● ACTIVITY
Pick out each line of the records in which the word "clinit" appears.

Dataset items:
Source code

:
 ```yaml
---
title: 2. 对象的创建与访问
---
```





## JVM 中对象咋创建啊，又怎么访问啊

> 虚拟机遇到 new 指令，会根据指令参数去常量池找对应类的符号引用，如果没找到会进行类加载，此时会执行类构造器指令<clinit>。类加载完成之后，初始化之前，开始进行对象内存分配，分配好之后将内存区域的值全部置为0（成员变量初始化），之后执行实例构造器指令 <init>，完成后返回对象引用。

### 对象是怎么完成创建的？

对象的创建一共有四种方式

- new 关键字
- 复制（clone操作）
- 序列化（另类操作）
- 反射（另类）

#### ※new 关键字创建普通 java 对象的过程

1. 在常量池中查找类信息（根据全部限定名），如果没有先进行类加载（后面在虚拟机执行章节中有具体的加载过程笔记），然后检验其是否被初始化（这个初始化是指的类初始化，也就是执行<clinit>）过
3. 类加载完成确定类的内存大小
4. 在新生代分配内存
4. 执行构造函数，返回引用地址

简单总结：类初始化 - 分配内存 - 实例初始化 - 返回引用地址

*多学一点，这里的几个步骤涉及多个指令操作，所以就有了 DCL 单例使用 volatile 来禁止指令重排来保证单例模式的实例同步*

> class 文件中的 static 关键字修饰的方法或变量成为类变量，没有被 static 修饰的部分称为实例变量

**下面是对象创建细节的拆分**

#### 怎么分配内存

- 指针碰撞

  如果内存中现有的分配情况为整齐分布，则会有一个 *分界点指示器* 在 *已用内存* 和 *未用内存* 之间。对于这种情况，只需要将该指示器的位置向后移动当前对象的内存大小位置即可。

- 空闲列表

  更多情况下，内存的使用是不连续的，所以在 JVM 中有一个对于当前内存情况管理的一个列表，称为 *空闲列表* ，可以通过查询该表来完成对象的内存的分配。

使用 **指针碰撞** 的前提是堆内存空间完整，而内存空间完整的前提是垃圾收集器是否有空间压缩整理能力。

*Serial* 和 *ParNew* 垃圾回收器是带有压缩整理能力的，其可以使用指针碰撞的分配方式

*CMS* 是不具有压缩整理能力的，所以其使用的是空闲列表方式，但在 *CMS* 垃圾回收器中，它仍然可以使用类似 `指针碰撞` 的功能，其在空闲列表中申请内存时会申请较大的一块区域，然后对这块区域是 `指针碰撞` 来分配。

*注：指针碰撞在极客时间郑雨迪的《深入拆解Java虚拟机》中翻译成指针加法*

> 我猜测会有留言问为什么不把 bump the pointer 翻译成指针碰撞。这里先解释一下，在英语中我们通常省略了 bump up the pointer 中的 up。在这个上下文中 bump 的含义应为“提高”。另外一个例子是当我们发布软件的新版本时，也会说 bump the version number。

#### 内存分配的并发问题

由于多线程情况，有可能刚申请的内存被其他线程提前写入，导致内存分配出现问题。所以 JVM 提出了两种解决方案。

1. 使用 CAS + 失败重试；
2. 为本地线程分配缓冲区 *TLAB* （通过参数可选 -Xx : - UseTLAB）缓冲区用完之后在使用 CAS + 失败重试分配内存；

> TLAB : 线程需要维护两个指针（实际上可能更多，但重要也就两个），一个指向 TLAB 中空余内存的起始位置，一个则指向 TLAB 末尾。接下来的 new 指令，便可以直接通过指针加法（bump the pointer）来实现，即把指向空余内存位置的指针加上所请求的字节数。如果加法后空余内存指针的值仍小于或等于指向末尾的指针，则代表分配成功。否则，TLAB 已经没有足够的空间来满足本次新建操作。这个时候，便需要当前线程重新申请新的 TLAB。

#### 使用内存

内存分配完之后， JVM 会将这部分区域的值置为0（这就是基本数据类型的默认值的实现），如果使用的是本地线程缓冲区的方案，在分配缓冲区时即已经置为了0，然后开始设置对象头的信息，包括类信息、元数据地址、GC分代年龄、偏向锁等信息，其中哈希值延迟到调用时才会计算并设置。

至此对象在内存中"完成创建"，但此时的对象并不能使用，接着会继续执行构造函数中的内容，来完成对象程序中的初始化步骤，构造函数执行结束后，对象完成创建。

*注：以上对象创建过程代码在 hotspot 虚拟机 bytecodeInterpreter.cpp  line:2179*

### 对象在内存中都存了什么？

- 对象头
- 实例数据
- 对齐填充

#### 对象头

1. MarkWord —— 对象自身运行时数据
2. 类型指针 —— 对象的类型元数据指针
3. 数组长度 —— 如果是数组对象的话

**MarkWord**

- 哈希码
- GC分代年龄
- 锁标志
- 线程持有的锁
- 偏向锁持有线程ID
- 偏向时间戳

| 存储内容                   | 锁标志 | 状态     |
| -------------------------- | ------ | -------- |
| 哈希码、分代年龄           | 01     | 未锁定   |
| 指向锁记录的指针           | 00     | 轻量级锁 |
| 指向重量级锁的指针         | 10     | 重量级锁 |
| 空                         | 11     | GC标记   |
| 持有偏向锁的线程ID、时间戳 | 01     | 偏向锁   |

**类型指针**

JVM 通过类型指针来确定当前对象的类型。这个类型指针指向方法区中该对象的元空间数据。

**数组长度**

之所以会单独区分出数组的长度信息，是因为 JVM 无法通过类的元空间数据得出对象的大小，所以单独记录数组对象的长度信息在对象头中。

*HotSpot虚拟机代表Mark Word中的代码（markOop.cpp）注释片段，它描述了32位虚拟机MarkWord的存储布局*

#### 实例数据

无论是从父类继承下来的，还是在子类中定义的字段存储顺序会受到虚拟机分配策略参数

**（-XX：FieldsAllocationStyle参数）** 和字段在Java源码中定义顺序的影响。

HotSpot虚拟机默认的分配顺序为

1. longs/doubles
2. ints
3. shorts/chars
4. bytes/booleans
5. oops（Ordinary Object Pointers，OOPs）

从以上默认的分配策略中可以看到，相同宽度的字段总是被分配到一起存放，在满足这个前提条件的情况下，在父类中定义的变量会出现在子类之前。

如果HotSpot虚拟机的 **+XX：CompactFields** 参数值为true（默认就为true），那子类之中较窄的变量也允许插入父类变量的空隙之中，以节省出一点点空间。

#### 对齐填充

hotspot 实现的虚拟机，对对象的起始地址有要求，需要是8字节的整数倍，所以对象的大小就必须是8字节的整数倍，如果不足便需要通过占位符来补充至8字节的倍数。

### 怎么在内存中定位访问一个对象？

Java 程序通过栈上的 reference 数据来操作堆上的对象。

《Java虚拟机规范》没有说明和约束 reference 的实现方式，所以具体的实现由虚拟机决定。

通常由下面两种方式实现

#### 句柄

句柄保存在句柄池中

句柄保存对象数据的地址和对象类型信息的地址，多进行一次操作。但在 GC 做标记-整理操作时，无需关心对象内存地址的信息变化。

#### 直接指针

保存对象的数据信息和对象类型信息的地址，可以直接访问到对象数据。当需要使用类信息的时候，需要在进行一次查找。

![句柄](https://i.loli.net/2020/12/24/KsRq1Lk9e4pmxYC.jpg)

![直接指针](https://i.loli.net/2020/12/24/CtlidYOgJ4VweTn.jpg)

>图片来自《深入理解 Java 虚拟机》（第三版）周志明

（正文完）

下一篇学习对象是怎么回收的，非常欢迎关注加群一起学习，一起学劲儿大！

● REPLY TO THE EXERCISE
> 虚拟机遇到 new 指令，会根据指令参数去常量池找对应类的符号引用，如果没找到会进行类加载，此时会执行类构造器指令<clinit>。类加载完成之后，初始化之前，开始进行对象内存分配，分配好之后将内存区域的值全部置为0（成员变量初始化），之后执行实例构造器指令 <init>，完成后返回对象引用。
1. 在常量池中查找类信息（根据全部限定名），如果没有先进行类加载（后面在虚拟机执行章节中有具体的加载过程笔记），然后检验其是否被初始化（这个初始化是指的类初始化，也就是执行<clinit>）过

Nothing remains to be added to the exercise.